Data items
# # #

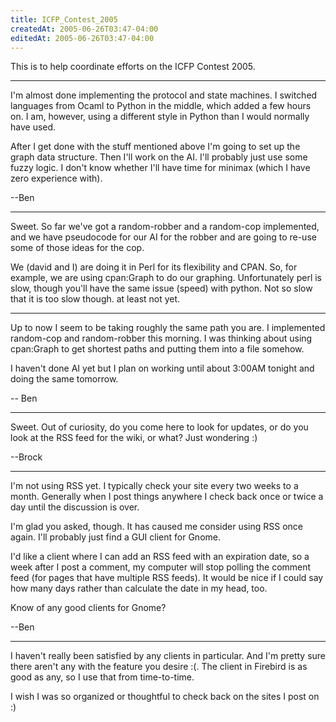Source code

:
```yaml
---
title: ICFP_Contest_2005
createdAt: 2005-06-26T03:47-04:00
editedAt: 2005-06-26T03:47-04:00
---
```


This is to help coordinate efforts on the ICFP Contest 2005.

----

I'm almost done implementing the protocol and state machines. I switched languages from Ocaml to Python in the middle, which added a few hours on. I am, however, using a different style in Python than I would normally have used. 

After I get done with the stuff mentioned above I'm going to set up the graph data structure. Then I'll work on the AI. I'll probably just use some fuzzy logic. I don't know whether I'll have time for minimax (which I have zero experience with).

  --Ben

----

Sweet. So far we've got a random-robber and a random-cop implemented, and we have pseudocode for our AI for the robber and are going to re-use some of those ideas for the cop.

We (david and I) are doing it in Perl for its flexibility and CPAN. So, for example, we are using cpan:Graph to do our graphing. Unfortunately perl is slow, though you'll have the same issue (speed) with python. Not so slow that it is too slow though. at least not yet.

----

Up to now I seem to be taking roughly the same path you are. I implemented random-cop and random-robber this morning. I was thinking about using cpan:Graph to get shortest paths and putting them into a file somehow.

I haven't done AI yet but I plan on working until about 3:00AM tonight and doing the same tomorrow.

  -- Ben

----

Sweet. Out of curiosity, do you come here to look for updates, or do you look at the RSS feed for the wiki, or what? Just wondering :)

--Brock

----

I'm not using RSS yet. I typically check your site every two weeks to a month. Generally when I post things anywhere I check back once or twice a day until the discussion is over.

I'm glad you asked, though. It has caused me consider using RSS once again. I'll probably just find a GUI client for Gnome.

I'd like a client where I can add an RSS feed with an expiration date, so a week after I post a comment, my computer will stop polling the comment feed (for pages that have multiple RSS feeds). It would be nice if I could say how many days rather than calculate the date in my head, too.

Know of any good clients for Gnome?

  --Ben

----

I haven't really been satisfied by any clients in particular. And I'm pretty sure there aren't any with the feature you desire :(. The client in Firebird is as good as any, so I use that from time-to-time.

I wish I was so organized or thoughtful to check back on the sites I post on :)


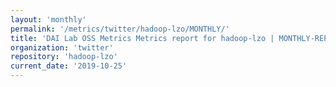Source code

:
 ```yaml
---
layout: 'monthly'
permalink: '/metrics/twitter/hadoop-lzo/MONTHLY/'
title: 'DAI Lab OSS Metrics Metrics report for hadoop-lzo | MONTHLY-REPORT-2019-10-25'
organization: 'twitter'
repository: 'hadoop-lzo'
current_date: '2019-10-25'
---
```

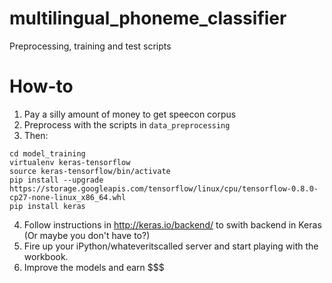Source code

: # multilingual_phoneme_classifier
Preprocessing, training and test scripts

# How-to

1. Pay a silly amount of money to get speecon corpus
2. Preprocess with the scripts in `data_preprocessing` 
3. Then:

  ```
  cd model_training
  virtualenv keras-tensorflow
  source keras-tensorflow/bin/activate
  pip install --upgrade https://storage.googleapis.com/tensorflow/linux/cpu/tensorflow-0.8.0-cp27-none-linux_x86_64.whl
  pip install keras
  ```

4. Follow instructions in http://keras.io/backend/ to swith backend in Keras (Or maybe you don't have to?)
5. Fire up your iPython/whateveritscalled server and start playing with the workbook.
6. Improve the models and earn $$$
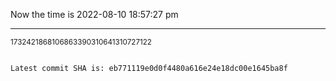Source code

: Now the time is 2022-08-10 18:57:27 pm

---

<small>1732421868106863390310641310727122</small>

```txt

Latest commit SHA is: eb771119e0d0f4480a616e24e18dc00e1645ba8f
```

# # #

> [PROBLEM REQUIREMENTS]: Begin at the line with "6. Improve the models and earn $$$" and end at the last line of the data above. Reproduce those lines exactly, but not the pictures.

> [SOLUTION FOR THIS EXERCISE]:
6. Improve the models and earn $$$
Source code

: Now the time is 2022-08-10 18:57:27 pm

---

<small>1732421868106863390310641310727122</small>

```txt

Latest commit SHA is: eb771119e0d0f4480a616e24e18dc00e1645ba8f
```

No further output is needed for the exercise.